Consistent with the interpretation that this TP53 splice mutation is of low penetrance is that the family history of cancer of this child is not typical of Li-Fraumeni syndrome [14, 15]. The mother, who is in her 30s and carries the mutation, has not been affected by cancer. Moreover only two cases of cancer have been reported in her family: her father and his brother; both heavy smokers whose cancer was diagnosed when they were in their 50s. However, the clinical-epidemiologic data of the family are limited; hence, it is plausible that the TP53 splice mutation may have tumorigenic potential similar to TP53 mutations that affect the DBD. First, the mother is still young and at risk for TP53-core-component cancers such as breast or brain tumors and soft tissue or bone sarcomas. Secondly, the familial cancer history may be incomplete, because many members of this family reside in the Philippines, and we did not have access to their medical records. Finally, lung and other cancers, although not included in the Li-Fraumeni syndrome criteria, may occur in carriers of TP53 DBD mutations. Of interest, lung cancer was the most common cancer type in carriers of germline TP53 mutations who did not develop Li-Fraumeni-component tumors [16]. Therefore, given the lack of information on the TP53 splice mutation and detailed clinical-epidemiologic data, it is not possible to determine whether the carriers of this mutation have an increased predisposition to cancer, as seen in individuals who carry TP53 mutations that disrupt the DBD of the protein.

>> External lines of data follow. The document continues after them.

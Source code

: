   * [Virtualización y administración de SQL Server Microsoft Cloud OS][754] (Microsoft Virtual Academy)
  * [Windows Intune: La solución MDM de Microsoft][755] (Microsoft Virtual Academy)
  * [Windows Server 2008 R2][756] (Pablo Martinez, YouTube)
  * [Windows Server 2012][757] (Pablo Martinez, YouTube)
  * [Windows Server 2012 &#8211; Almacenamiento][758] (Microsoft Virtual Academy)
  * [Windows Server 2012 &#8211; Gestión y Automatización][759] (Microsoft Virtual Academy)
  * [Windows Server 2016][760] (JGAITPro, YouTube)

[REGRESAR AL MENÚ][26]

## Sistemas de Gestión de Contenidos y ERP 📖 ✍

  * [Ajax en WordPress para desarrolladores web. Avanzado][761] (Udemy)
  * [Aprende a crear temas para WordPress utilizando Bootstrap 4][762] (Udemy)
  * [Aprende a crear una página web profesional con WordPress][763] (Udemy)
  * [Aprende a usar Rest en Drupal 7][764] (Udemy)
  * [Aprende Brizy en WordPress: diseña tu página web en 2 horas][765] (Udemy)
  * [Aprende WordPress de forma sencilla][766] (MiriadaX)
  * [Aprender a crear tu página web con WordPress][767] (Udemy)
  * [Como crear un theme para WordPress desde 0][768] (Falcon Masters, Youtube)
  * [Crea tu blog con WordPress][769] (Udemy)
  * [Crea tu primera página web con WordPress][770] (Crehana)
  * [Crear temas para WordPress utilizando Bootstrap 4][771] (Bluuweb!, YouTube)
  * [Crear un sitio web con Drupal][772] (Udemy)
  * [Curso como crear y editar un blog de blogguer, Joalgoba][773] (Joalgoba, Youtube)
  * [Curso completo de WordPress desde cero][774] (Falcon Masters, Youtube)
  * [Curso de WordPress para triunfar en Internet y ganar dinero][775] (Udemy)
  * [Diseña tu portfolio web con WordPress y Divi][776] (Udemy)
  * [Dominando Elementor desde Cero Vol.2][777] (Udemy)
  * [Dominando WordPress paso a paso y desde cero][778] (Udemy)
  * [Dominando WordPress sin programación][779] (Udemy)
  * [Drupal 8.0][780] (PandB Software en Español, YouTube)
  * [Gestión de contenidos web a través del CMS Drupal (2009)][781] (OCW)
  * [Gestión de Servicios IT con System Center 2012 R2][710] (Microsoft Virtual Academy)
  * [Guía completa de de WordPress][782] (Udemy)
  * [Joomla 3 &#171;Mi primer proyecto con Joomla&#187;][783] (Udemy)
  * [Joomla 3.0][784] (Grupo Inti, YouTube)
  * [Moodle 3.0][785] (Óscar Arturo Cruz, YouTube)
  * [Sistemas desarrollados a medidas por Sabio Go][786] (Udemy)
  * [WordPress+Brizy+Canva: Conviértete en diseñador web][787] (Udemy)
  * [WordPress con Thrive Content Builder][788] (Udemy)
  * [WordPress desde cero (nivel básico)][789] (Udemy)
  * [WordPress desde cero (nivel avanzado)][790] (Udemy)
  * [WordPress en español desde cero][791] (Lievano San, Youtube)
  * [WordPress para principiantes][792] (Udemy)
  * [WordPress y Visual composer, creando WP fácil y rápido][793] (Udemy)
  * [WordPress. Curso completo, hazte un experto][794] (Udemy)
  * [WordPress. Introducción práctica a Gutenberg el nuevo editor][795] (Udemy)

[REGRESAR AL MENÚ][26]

In an attempt to further elucidate the functional characteristics of this mutation, which altered a region responsible for pre-mRNA processing, we performed transcriptome analysis. Sequencing of the TP53 transcripts obtained from RNA extracted from tumor tissue revealed that a new acceptor site was utilized, eliminating the first 10 bp of exon 11 and leading to a frame shift and an altered stop codon. The new sequence of exon 11 predicts a polypeptide different from that of the wild type in sequence and number of residues, resulting in alterations in the protein’s C-terminal region. Bioinformatics analysis of the structural features of the frame-shifted mutant p53 protein suggested that the non-natural C-terminal domain may cause misfolding and aggregation, therefore inhibiting tumor suppressor function. As noted earlier, the C-terminal domain plays a critical role in regulating TP53 function. For example, the region between residues 363 and 393 has been referred to as an apoptotic domain [17]. C-terminally deleted p53 protein has weaker apoptosis-inducing activity than intact TP53 [18]. Furthermore, previous studies have shown that the ability of the isolated C-terminus to form stable tetramers in vitro is facilitated by the phosphorylation of its penultimate serine residue. Stabilization of tetramers may not only increase DNA binding but also may help to keep p53 in the nucleus by masking its nuclear export signal (NES) sequence [19]. The C-terminus of the frame-shifted mutant p53 protein reported here has a high leucine content and hydrophobic character that fits the criteria established for an intrinsic NES [20]. An intrinsic NES mediates the subcellular localization and nuclear-cytoplasmic shuttling of p53 through an association with an export receptor [19], consistent with cytoplasmic p53 immunostaining observed in this case. Taken together, the transcriptome analysis suggests that this mutation causes a loss of tumor suppressor function through a variety of mechanisms, perhaps to an extent similar to that associated with DBD mutations and with similar clinical-pathologic consequences.

In summary, the type of malignancy associated with this patient, her family history of cancer, TP53 genetic testing findings, and predictive analysis of the mutant protein highlight the complexity of the relationship between TP53 mutations and malignancy. Careful consideration of these factors is critical for appropriate patient management and genetic counseling.